TASK -
All lines holding the word "README" are to be copied from the records beneath.

Saved entries
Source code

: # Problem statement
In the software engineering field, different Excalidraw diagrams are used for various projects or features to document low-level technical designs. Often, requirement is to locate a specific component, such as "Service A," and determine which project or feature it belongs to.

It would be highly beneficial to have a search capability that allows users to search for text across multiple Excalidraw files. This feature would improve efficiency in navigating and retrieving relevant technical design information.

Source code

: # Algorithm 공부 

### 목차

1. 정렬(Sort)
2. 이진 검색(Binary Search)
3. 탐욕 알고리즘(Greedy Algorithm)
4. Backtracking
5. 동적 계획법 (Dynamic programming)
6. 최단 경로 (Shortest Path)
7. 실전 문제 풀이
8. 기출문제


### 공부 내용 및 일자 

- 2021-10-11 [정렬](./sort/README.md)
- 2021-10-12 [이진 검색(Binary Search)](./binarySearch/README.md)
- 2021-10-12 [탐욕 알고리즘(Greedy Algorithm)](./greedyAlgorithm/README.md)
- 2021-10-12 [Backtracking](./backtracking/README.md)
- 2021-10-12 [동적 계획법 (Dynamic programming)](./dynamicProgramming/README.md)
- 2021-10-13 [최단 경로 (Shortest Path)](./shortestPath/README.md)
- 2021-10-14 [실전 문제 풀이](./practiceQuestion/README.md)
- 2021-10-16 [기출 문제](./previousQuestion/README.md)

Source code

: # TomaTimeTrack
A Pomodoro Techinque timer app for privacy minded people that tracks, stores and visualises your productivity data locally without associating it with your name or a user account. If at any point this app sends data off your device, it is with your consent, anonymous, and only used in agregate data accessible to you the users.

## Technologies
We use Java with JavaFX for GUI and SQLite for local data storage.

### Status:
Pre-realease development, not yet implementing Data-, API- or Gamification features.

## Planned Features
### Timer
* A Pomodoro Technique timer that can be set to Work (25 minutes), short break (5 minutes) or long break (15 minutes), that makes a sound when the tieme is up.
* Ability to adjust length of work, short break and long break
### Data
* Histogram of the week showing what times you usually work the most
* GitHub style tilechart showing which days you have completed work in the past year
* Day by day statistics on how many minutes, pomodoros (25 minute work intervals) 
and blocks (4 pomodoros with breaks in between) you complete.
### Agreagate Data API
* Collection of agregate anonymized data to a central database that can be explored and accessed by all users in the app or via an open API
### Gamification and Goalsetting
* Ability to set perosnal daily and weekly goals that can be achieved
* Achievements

RESULT BELOW -
- 2021-10-11 [정렬](./sort/README.md)
- 2021-10-12 [이진 검색(Binary Search)](./binarySearch/README.md)
- 2021-10-12 [탐욕 알고리즘(Greedy Algorithm)](./greedyAlgorithm/README.md)
- 2021-10-12 [Backtracking](./backtracking/README.md)
- 2021-10-12 [동적 계획법 (Dynamic programming)](./dynamicProgramming/README.md)
- 2021-10-13 [최단 경로 (Shortest Path)](./shortestPath/README.md)
- 2021-10-14 [실전 문제 풀이](./practiceQuestion/README.md)
- 2021-10-16 [기출 문제](./previousQuestion/README.md)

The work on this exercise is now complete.